## What you are asked to do
Restate the full set of records exactly, without adding or dropping a word.
▼▼▼
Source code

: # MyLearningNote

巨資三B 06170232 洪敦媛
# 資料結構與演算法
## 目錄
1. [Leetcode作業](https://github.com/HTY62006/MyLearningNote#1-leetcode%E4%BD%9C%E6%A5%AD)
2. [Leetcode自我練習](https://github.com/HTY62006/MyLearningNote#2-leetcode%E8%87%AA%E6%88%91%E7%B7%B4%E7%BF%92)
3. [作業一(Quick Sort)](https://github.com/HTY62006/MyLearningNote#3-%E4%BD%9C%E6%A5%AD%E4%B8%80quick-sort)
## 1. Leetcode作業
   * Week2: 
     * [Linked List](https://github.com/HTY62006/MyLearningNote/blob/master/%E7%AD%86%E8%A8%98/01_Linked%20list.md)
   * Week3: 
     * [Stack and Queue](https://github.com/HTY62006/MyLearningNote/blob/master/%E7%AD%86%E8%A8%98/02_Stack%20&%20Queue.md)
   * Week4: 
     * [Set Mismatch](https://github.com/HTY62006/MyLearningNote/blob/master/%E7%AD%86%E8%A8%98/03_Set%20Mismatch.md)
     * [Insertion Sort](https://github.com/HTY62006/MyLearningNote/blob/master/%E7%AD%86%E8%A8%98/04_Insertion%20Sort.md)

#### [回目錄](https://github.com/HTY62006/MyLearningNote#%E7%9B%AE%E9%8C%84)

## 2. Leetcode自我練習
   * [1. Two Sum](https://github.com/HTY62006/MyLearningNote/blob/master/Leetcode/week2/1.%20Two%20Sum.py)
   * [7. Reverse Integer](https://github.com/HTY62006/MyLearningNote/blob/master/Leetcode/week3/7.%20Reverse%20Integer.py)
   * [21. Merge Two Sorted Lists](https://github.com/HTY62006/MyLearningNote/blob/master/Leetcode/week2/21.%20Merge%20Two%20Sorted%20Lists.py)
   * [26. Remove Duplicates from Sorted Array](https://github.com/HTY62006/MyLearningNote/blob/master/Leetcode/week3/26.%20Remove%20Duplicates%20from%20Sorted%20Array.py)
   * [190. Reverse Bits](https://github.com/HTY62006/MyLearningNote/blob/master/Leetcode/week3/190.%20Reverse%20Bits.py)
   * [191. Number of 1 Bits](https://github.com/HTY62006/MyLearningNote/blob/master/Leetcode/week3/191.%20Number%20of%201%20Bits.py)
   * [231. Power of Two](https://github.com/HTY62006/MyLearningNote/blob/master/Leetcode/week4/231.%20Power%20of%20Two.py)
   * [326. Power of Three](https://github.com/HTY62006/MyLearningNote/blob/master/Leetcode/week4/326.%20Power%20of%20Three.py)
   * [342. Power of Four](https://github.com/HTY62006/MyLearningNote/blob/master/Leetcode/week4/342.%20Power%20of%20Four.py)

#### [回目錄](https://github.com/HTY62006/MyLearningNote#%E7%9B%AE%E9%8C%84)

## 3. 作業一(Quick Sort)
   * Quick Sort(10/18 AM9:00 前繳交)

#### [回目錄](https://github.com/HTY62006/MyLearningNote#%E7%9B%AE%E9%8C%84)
▲▲▲
## Task answer
Source code

: # MyLearningNote

巨資三B 06170232 洪敦媛
# 資料結構與演算法
## 目錄
1. [Leetcode作業](https://github.com/HTY62006/MyLearningNote#1-leetcode%E4%BD%9C%E6%A5%AD)
2. [Leetcode自我練習](https://github.com/HTY62006/MyLearningNote#2-leetcode%E8%87%AA%E6%88%91%E7%B7%B4%E7%BF%92)
3. [作業一(Quick Sort)](https://github.com/HTY62006/MyLearningNote#3-%E4%BD%9C%E6%A5%AD%E4%B8%80quick-sort)
## 1. Leetcode作業
   * Week2: 
     * [Linked List](https://github.com/HTY62006/MyLearningNote/blob/master/%E7%AD%86%E8%A8%98/01_Linked%20list.md)
   * Week3: 
     * [Stack and Queue](https://github.com/HTY62006/MyLearningNote/blob/master/%E7%AD%86%E8%A8%98/02_Stack%20&%20Queue.md)
   * Week4: 
     * [Set Mismatch](https://github.com/HTY62006/MyLearningNote/blob/master/%E7%AD%86%E8%A8%98/03_Set%20Mismatch.md)
     * [Insertion Sort](https://github.com/HTY62006/MyLearningNote/blob/master/%E7%AD%86%E8%A8%98/04_Insertion%20Sort.md)

#### [回目錄](https://github.com/HTY62006/MyLearningNote#%E7%9B%AE%E9%8C%84)

## 2. Leetcode自我練習
   * [1. Two Sum](https://github.com/HTY62006/MyLearningNote/blob/master/Leetcode/week2/1.%20Two%20Sum.py)
   * [7. Reverse Integer](https://github.com/HTY62006/MyLearningNote/blob/master/Leetcode/week3/7.%20Reverse%20Integer.py)
   * [21. Merge Two Sorted Lists](https://github.com/HTY62006/MyLearningNote/blob/master/Leetcode/week2/21.%20Merge%20Two%20Sorted%20Lists.py)
   * [26. Remove Duplicates from Sorted Array](https://github.com/HTY62006/MyLearningNote/blob/master/Leetcode/week3/26.%20Remove%20Duplicates%20from%20Sorted%20Array.py)
   * [190. Reverse Bits](https://github.com/HTY62006/MyLearningNote/blob/master/Leetcode/week3/190.%20Reverse%20Bits.py)
   * [191. Number of 1 Bits](https://github.com/HTY62006/MyLearningNote/blob/master/Leetcode/week3/191.%20Number%20of%201%20Bits.py)
   * [231. Power of Two](https://github.com/HTY62006/MyLearningNote/blob/master/Leetcode/week4/231.%20Power%20of%20Two.py)
   * [326. Power of Three](https://github.com/HTY62006/MyLearningNote/blob/master/Leetcode/week4/326.%20Power%20of%20Three.py)
   * [342. Power of Four](https://github.com/HTY62006/MyLearningNote/blob/master/Leetcode/week4/342.%20Power%20of%20Four.py)

#### [回目錄](https://github.com/HTY62006/MyLearningNote#%E7%9B%AE%E9%8C%84)

## 3. 作業一(Quick Sort)
   * Quick Sort(10/18 AM9:00 前繳交)

#### [回目錄](https://github.com/HTY62006/MyLearningNote#%E7%9B%AE%E9%8C%84)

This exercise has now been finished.